Architecture Overview
Design principles
- Keep the first-run experience simple on Apple Silicon.
- Preserve stable interfaces so the local quickstart can evolve into a more production-style deployment.
- Keep training adapter-based and retrieval-grounded.
- Bias the system strongly toward professional domains through multiple independent control layers.
- Keep raw data private and minimize unnecessary export to external compute.
Diagrams
System overview
flowchart TD
user["User / Agent Client"] --> api["FastAPI Orchestrator"]
api --> router["Topic Router + Policy Validator"]
router -->|allowed| retriever["Retriever"]
router -->|disallowed| refusal["Refusal Policy"]
retriever --> vectordb["Chroma or Qdrant"]
vectordb --> chunks["Allowed Domain Chunks"]
api --> backend["MLX / Ollama / llama.cpp"]
backend --> adapters["LoRA Adapters"]
connectors["Drive / Email / Linkwarden / Files / Code"] --> ingest["Ingestion Pipelines"]
ingest --> processed["Processed JSONL + Parquet"]
processed --> vectordb
processed --> training["Training Dataset Builder"]
training --> adapters
Ingestion flow
flowchart LR
source["Source Connectors"] --> raw["data/raw"]
raw --> extract["Text Extraction"]
extract --> dedup["Checksum + Near-Duplicate Detection"]
dedup --> classify["Domain Classification"]
classify --> chunk["Chunking + Metadata Tags"]
chunk --> manifest["JSONL Manifest"]
chunk --> parquet["Parquet Export"]
manifest --> embed["Embedding Jobs"]
embed --> vector["Vector Store"]
Training flow
flowchart TD
corpus["Processed Chunks"] --> curate["Dataset Curation"]
prompts["Refusal + Professional Prompt Assets"] --> curate
curate --> sft["SFT JSONL"]
curate --> eval["Eval JSONL"]
sft --> mlx["Local MLX LoRA"]
sft --> runpod["Remote RunPod Axolotl/PEFT"]
mlx --> adapters["Adapters + Metrics"]
runpod --> adapters
Serving sequence
sequenceDiagram
participant C as Client
participant A as API
participant P as Policy
participant R as Retriever
participant V as Vector DB
participant M as Model Backend
C->>A: chat.completions
A->>P: classify query
alt disallowed
P-->>A: refuse + redirect
A-->>C: refusal response
else allowed
A->>R: retrieve context
R->>V: semantic search + metadata filter
V-->>R: top chunks
R-->>A: citations + context
A->>M: final prompt
M-->>A: answer
A->>P: validate output
A-->>C: grounded response
end
Security boundaries
flowchart TD
raw["Raw Personal Documents"] --> secure["Encrypted Local Storage"]

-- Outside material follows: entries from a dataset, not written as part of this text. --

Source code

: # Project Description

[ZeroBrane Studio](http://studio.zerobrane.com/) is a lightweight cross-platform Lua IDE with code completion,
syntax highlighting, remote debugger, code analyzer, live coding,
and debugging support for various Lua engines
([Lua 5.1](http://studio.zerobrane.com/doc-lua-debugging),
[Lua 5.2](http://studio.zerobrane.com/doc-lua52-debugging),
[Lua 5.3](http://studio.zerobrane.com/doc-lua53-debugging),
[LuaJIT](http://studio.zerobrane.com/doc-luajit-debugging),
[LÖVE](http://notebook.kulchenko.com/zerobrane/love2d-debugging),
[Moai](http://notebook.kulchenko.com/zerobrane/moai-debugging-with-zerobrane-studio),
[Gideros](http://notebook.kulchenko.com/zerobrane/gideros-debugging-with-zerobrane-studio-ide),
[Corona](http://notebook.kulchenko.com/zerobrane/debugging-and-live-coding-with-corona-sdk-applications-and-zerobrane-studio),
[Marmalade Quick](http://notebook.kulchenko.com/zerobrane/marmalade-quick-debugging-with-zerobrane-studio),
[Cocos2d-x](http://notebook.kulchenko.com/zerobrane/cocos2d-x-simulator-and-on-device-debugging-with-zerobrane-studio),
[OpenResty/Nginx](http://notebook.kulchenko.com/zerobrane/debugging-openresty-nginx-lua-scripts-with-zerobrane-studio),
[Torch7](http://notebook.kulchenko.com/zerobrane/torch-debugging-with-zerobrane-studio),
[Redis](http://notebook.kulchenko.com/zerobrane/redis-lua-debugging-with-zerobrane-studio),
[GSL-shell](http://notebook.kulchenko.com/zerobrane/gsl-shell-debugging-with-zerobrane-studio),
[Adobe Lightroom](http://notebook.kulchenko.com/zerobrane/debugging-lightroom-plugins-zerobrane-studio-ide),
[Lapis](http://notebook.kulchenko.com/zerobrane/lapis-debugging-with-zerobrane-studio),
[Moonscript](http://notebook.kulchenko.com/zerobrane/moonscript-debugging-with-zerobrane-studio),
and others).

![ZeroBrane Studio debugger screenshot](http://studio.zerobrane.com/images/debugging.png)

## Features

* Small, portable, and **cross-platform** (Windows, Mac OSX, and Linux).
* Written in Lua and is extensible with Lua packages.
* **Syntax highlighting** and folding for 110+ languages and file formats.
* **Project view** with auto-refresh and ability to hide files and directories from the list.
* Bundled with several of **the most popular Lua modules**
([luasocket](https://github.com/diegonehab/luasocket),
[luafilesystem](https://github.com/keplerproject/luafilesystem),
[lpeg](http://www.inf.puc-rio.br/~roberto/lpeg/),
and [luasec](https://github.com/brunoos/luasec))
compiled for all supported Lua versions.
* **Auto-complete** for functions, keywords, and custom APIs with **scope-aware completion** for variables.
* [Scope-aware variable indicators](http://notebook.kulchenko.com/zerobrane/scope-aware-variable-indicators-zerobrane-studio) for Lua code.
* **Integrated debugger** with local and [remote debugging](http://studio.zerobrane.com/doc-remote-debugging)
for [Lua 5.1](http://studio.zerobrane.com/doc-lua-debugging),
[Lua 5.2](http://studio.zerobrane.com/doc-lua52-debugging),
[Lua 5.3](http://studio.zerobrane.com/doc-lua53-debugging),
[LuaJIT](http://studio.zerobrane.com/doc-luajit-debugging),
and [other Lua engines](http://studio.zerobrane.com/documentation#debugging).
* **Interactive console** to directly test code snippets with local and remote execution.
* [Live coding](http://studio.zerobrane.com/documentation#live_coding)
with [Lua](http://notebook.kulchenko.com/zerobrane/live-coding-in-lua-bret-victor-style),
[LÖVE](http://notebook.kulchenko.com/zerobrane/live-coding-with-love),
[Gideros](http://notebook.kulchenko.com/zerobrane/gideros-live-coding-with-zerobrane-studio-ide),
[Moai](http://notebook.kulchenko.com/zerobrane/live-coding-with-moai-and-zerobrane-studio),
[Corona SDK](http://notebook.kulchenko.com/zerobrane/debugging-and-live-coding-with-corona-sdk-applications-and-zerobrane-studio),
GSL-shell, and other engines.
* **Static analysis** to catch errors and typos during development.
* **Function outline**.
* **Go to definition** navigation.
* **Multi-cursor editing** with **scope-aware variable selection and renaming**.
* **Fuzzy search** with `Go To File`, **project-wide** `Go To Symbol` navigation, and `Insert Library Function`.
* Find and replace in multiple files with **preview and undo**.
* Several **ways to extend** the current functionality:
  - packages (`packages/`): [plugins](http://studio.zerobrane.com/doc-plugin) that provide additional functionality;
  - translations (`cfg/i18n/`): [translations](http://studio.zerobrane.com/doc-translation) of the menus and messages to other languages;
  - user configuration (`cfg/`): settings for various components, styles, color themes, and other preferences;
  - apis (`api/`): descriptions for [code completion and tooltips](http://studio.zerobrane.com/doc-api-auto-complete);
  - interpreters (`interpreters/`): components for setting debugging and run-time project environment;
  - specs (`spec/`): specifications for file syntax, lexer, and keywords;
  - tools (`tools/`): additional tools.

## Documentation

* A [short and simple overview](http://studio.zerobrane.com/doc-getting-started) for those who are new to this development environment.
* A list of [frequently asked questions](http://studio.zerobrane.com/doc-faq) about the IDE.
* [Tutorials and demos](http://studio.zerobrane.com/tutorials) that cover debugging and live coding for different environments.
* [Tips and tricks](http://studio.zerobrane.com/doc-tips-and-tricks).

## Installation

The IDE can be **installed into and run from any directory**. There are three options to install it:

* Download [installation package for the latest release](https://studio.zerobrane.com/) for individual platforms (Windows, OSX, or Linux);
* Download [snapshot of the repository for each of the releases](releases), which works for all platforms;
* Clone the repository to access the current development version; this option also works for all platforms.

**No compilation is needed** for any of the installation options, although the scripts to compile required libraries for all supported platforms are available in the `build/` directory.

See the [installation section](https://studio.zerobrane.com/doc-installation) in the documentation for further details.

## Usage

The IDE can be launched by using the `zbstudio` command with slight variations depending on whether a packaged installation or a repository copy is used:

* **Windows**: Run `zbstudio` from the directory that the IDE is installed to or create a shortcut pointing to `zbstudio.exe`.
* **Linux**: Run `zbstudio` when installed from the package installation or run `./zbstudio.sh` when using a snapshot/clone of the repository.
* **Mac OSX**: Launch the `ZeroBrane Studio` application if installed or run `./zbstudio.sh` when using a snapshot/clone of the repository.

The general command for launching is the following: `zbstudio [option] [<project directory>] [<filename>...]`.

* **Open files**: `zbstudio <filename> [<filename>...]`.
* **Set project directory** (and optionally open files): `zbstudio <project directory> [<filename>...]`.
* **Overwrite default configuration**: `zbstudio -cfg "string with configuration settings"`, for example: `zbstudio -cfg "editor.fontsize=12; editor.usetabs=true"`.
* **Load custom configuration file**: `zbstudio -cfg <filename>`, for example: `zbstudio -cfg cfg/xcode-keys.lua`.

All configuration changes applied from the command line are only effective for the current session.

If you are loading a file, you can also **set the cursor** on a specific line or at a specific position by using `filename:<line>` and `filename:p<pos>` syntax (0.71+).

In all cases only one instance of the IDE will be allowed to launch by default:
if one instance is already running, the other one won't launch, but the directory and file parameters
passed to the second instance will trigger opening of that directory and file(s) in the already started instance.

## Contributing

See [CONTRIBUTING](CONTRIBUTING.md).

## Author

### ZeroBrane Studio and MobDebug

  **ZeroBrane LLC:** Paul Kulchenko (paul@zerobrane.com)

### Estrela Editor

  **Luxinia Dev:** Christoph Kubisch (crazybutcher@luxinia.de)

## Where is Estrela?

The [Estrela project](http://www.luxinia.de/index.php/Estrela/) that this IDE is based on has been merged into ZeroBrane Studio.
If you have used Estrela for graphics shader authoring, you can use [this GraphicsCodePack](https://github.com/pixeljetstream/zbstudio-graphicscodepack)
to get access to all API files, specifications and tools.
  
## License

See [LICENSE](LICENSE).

secure --> process["Local Processing"]
process --> filtered["Approved Training / Retrieval Corpus"]
filtered --> local["Local MLX / Chroma / API"]
filtered --> remote["Optional Remote GPU Export"]
remote --> review["Explicit Approval + Redaction Review"]
review --> adapter["Remote LoRA Job"]
classDef sensitive fill:#fbe9e7,stroke:#bf360c,color:#000;
classDef controlled fill:#e8f5e9,stroke:#1b5e20,color:#000;
class raw,secure sensitive;
class process,filtered,local,remote,review,adapter controlled;
Components
- Connectors acquire or scan sources and write immutable raw artifacts plus normalized source manifests.
- Pipelines extract text, deduplicate, chunk, and classify domains before exporting processed corpora.
- Training builds SFT and refusal datasets for MLX or remote Axolotl/PEFT jobs.
- RAG indexes allowed-domain chunks and filters disallowed or sensitive data by policy.
- The API orchestrator classifies every query before retrieval or generation.